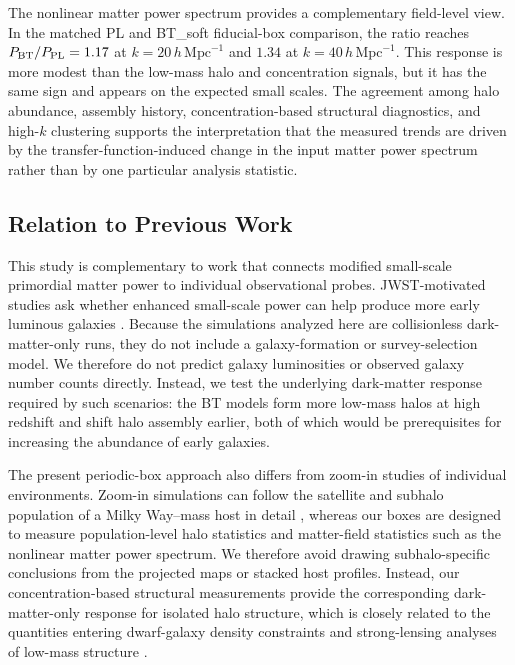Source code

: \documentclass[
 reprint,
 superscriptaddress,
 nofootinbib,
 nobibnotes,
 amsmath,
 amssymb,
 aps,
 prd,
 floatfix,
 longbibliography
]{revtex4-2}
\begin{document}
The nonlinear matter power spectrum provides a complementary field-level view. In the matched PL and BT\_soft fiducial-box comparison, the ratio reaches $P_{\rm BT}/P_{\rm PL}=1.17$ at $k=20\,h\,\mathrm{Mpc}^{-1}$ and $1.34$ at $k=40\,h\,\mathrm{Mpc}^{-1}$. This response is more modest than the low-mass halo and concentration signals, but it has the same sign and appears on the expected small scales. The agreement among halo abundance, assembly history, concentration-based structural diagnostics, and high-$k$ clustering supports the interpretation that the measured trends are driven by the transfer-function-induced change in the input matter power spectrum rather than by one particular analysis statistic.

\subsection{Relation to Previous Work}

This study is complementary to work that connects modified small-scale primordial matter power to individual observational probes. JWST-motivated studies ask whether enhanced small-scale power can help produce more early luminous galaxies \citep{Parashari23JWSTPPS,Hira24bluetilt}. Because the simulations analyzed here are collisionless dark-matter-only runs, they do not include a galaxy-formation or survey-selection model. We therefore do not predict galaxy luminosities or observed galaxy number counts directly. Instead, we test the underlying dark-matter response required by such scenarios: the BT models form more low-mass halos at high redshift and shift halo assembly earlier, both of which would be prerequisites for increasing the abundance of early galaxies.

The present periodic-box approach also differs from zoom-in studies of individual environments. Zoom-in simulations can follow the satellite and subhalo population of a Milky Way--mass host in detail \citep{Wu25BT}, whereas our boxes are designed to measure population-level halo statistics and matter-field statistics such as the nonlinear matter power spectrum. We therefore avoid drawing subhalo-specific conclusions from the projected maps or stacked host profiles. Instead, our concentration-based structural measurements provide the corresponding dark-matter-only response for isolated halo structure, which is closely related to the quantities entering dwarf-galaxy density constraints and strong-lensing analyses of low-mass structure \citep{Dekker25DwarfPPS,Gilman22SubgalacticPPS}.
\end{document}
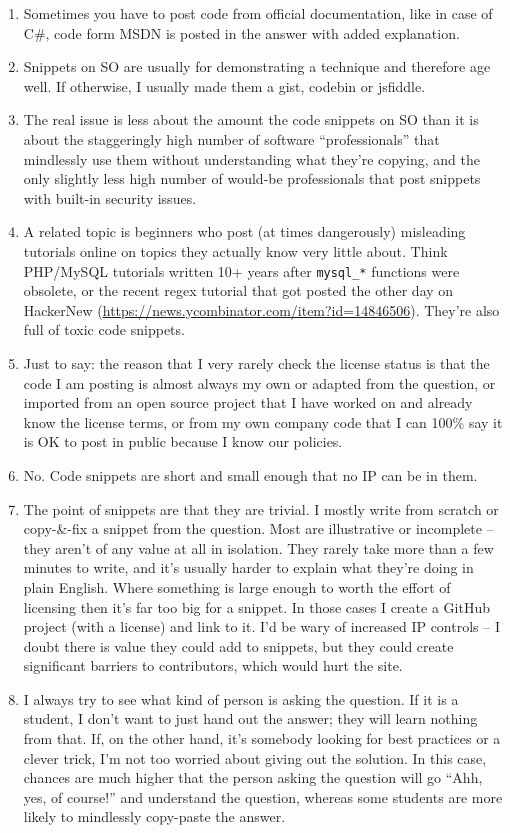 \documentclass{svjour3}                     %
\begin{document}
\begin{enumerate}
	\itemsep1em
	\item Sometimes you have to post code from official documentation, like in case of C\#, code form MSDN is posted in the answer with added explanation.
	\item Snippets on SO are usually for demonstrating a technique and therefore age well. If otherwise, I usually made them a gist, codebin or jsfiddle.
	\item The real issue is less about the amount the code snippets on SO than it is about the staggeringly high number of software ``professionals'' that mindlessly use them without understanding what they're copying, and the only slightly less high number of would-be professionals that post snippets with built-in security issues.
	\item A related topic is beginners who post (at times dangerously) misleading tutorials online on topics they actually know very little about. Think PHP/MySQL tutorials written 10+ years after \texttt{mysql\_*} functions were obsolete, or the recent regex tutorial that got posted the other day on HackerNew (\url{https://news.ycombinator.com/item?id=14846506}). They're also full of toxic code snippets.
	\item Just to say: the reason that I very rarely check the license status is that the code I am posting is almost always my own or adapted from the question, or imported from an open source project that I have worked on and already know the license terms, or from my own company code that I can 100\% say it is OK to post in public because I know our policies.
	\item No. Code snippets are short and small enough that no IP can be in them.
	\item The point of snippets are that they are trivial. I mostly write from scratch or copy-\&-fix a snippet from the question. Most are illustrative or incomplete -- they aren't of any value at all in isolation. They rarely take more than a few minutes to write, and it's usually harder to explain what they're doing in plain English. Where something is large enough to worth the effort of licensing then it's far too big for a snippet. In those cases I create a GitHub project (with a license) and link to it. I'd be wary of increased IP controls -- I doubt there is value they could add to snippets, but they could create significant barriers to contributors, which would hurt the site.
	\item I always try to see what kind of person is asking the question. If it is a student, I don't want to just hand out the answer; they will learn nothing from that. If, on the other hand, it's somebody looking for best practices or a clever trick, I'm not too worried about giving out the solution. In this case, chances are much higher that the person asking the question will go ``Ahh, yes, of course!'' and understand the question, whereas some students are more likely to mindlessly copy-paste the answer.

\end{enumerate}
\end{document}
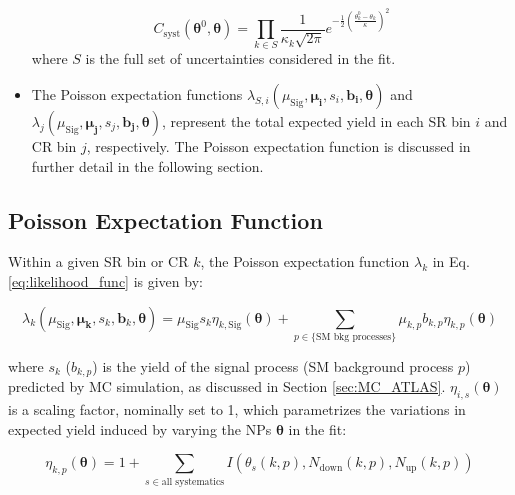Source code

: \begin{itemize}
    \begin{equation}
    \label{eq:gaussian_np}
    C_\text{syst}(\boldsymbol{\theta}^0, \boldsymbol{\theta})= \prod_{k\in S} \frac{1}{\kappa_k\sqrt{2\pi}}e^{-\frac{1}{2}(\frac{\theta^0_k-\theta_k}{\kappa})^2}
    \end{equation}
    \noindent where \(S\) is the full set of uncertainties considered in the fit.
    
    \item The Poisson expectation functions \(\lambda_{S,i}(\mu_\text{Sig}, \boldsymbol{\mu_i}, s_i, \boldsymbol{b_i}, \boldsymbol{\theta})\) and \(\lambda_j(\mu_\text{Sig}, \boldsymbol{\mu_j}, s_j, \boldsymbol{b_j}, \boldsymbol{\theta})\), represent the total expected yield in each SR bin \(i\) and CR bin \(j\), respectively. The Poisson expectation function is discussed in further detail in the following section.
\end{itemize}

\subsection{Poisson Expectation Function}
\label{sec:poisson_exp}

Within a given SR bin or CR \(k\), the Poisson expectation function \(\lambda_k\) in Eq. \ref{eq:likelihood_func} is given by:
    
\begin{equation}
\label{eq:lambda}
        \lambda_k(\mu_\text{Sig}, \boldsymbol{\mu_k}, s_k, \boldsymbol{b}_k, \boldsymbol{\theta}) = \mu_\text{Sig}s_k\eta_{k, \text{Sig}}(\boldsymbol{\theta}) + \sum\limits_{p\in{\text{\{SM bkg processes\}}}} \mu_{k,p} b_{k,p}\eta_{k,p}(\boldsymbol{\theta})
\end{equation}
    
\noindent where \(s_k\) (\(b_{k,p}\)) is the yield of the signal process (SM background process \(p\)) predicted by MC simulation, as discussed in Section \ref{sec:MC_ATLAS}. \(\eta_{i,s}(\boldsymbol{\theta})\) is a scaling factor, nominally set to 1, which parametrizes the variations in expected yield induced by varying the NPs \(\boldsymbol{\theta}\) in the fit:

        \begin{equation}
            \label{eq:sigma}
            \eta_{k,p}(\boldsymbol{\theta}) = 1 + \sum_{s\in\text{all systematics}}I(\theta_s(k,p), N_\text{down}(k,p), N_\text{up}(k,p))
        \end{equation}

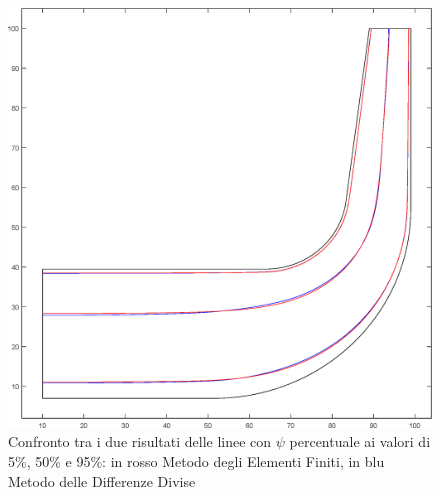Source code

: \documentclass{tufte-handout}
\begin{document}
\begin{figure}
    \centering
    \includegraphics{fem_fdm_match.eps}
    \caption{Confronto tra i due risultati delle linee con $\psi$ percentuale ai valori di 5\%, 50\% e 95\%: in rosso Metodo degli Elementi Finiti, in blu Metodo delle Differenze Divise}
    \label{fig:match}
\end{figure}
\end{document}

_Requirement_
Check each line of the entries above for the word "rarely". List the ones that have it.

_Result of the exercise_
	\item Just to say: the reason that I very rarely check the license status is that the code I am posting is almost always my own or adapted from the question, or imported from an open source project that I have worked on and already know the license terms, or from my own company code that I can 100\% say it is OK to post in public because I know our policies.
	\item The point of snippets are that they are trivial. I mostly write from scratch or copy-\&-fix a snippet from the question. Most are illustrative or incomplete -- they aren't of any value at all in isolation. They rarely take more than a few minutes to write, and it's usually harder to explain what they're doing in plain English. Where something is large enough to worth the effort of licensing then it's far too big for a snippet. In those cases I create a GitHub project (with a license) and link to it. I'd be wary of increased IP controls -- I doubt there is value they could add to snippets, but they could create significant barriers to contributors, which would hurt the site.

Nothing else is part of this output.